| Work order |
Across the records below, report how many lines include the word "Wallet", stating the number alone.
═════ Exercise inputs ═════
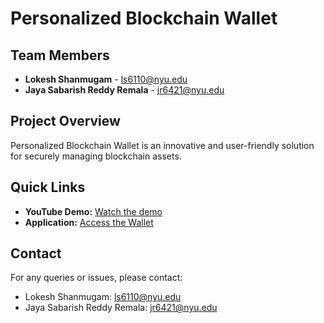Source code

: # Personalized Blockchain Wallet

## Team Members
- **Lokesh Shanmugam** - [ls6110@nyu.edu](mailto:ls6110@nyu.edu)  
- **Jaya Sabarish Reddy Remala** - [jr6421@nyu.edu](mailto:jr6421@nyu.edu)

## Project Overview
Personalized Blockchain Wallet is an innovative and user-friendly solution for securely managing blockchain assets.

## Quick Links
- **YouTube Demo:** [Watch the demo](https://www.youtube.com/watch?v=1dlCIofY1yM)  
- **Application:** [Access the Wallet](https://blockchain.slokesh.com/)

## Contact
For any queries or issues, please contact:
- Lokesh Shanmugam: [ls6110@nyu.edu](mailto:ls6110@nyu.edu)  
- Jaya Sabarish Reddy Remala: [jr6421@nyu.edu](mailto:jr6421@nyu.edu)
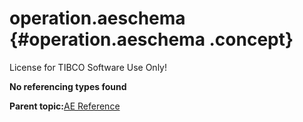 # operation.aeschema {#operation.aeschema .concept}

License for TIBCO Software Use Only!

**No referencing types found**

**Parent topic:**[AE Reference](../../../crossref/ae/aeRef/AE_AERef.md)

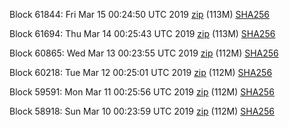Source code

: Block 61844: Fri Mar 15 00:24:50 UTC 2019 [zip](https://dash-bootstrap.ams3.digitaloceanspaces.com/testnet/2019-03-15/bootstrap.dat.zip) (113M) [SHA256](https://dash-bootstrap.ams3.digitaloceanspaces.com/testnet/2019-03-15/sha256.txt)

Block 61694: Thu Mar 14 00:25:43 UTC 2019 [zip](https://dash-bootstrap.ams3.digitaloceanspaces.com/testnet/2019-03-14/bootstrap.dat.zip) (113M) [SHA256](https://dash-bootstrap.ams3.digitaloceanspaces.com/testnet/2019-03-14/sha256.txt)

Block 60865: Wed Mar 13 00:23:55 UTC 2019 [zip](https://dash-bootstrap.ams3.digitaloceanspaces.com/testnet/2019-03-13/bootstrap.dat.zip) (112M) [SHA256](https://dash-bootstrap.ams3.digitaloceanspaces.com/testnet/2019-03-13/sha256.txt)

Block 60218: Tue Mar 12 00:25:01 UTC 2019 [zip](https://dash-bootstrap.ams3.digitaloceanspaces.com/testnet/2019-03-12/bootstrap.dat.zip) (112M) [SHA256](https://dash-bootstrap.ams3.digitaloceanspaces.com/testnet/2019-03-12/sha256.txt)

Block 59591: Mon Mar 11 00:25:56 UTC 2019 [zip](https://dash-bootstrap.ams3.digitaloceanspaces.com/testnet/2019-03-11/bootstrap.dat.zip) (112M) [SHA256](https://dash-bootstrap.ams3.digitaloceanspaces.com/testnet/2019-03-11/sha256.txt)

Block 58918: Sun Mar 10 00:23:59 UTC 2019 [zip](https://dash-bootstrap.ams3.digitaloceanspaces.com/testnet/2019-03-10/bootstrap.dat.zip) (112M) [SHA256](https://dash-bootstrap.ams3.digitaloceanspaces.com/testnet/2019-03-10/sha256.txt)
═════
| Exercise answer |
3